Another example of sexual confusion
occurred when the parents took in a teenage girl the same age as their son. The
girl was the most attractive young woman in his high school, so naturally he was
sexually drawn to her. However, she was out of bounds for him; she was not to be
touched. She was his sister and she wasn't his sister. The boy's natural
heterosexual development was set back by this confusion in relationship. The
situation could have been discussed and been a helpful experience; instead it
became a roadblock in the teenager's masculine development.
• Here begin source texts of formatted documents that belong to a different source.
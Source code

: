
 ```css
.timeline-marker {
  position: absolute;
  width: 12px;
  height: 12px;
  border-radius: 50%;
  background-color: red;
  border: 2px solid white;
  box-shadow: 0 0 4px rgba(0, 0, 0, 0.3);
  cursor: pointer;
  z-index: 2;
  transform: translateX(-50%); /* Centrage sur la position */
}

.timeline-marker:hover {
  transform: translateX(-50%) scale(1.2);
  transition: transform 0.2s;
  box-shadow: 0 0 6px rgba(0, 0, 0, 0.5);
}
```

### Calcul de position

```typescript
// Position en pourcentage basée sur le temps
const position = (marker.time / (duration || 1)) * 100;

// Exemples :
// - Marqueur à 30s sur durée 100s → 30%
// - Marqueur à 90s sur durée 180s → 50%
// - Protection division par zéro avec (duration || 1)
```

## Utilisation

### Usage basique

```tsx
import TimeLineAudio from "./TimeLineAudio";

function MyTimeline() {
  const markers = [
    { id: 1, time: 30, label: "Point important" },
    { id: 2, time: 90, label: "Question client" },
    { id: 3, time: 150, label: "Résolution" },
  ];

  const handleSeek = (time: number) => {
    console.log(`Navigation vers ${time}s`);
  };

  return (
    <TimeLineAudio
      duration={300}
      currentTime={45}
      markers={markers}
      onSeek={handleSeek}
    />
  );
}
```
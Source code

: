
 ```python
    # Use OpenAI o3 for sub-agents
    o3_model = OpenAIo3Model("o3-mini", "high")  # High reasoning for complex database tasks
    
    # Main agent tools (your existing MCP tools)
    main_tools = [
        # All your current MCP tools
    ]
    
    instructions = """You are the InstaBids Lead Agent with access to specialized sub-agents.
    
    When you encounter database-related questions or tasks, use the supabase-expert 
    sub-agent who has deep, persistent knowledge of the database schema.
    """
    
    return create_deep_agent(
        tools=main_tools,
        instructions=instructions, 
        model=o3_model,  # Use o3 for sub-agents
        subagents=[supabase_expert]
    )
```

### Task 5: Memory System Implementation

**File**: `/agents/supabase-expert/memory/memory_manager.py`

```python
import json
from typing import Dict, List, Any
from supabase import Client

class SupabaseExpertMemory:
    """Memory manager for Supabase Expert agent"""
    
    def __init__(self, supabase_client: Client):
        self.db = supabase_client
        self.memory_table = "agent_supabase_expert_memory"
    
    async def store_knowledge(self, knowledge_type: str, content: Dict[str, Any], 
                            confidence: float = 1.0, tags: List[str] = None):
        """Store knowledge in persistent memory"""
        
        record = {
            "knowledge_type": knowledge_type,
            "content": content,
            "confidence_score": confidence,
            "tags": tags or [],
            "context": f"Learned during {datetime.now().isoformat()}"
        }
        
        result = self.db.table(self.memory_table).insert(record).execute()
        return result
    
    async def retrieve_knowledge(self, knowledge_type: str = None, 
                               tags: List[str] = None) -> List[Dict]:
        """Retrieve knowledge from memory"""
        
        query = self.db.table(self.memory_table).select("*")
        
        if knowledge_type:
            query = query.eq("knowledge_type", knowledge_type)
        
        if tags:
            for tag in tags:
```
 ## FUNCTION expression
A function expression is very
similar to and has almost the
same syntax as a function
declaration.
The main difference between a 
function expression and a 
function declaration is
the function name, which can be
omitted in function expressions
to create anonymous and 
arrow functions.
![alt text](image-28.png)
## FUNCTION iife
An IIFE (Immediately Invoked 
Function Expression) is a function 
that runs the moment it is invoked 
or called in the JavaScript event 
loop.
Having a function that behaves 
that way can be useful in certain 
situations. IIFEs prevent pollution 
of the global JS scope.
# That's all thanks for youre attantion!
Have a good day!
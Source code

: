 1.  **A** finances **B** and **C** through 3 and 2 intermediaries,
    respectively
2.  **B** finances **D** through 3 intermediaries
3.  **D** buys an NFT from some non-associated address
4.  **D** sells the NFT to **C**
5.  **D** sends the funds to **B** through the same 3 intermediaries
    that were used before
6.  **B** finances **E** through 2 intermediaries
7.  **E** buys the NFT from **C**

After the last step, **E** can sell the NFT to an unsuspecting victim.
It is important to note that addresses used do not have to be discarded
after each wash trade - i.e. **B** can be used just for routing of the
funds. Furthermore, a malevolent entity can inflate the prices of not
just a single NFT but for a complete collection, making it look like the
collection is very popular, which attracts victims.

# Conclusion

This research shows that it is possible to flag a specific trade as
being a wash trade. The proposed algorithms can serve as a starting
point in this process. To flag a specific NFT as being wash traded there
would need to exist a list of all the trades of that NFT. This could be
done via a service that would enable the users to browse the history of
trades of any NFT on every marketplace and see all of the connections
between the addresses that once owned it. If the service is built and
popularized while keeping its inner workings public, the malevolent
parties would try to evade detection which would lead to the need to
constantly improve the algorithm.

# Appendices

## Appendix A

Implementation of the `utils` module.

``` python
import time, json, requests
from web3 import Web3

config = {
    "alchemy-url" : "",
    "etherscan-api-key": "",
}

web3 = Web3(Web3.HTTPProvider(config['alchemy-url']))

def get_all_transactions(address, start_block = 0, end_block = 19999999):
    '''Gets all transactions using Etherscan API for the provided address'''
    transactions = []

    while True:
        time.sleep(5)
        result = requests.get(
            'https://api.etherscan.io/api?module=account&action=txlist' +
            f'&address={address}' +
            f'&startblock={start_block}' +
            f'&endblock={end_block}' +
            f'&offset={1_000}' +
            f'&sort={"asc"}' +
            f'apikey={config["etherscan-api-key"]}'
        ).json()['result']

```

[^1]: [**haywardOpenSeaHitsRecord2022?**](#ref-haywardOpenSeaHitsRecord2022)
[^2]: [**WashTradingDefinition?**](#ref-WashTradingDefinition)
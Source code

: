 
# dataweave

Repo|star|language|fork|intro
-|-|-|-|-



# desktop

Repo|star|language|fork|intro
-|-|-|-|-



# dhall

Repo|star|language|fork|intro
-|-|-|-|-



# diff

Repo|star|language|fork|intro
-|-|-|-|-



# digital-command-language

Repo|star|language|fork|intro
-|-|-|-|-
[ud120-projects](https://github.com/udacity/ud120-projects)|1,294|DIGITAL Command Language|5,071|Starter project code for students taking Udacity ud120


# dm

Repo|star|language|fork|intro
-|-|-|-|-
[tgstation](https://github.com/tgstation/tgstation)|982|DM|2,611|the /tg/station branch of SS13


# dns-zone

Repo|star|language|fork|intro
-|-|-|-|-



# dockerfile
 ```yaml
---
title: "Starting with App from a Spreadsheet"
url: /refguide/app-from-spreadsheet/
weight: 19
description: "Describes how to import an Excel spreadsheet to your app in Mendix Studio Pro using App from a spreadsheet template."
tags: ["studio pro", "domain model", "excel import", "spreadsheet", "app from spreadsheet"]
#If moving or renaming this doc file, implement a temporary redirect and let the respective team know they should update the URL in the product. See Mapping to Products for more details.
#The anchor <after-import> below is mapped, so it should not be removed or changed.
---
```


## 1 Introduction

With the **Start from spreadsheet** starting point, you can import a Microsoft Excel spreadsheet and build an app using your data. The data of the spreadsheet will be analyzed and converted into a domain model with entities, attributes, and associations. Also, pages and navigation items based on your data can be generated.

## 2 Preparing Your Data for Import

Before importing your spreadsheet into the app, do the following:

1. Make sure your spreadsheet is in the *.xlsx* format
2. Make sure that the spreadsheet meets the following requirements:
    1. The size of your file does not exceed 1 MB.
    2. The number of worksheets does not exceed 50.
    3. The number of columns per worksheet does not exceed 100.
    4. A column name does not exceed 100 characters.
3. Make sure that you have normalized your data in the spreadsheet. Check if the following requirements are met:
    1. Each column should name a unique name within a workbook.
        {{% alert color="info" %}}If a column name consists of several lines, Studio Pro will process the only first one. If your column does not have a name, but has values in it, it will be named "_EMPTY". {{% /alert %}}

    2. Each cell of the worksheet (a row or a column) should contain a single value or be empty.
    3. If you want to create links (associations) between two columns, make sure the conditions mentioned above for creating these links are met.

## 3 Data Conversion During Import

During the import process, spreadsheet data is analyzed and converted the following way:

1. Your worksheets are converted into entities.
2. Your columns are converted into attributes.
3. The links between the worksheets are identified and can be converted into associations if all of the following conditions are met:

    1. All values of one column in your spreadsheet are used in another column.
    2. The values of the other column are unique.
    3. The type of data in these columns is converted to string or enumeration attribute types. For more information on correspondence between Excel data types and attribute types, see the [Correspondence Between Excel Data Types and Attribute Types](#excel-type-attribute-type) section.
One man, remarkably successful
financially, once told us with pride that he had used a book on dog training as
his guide in raising his five children. He also provided them handsomely with
money even after they were married. It never occurred to him that children
needed to develop independence. It was difficult for two of them to establish a
comfortable sexual identity and two others remained dependent upon him until he
died. Even in his declining years, he had to ask others to speak to his children
for him; he simply did not know what it was to listen or relate to them.
In another situation, the father
was the dominating, patriarchal figure in a family with two sons and a daughter.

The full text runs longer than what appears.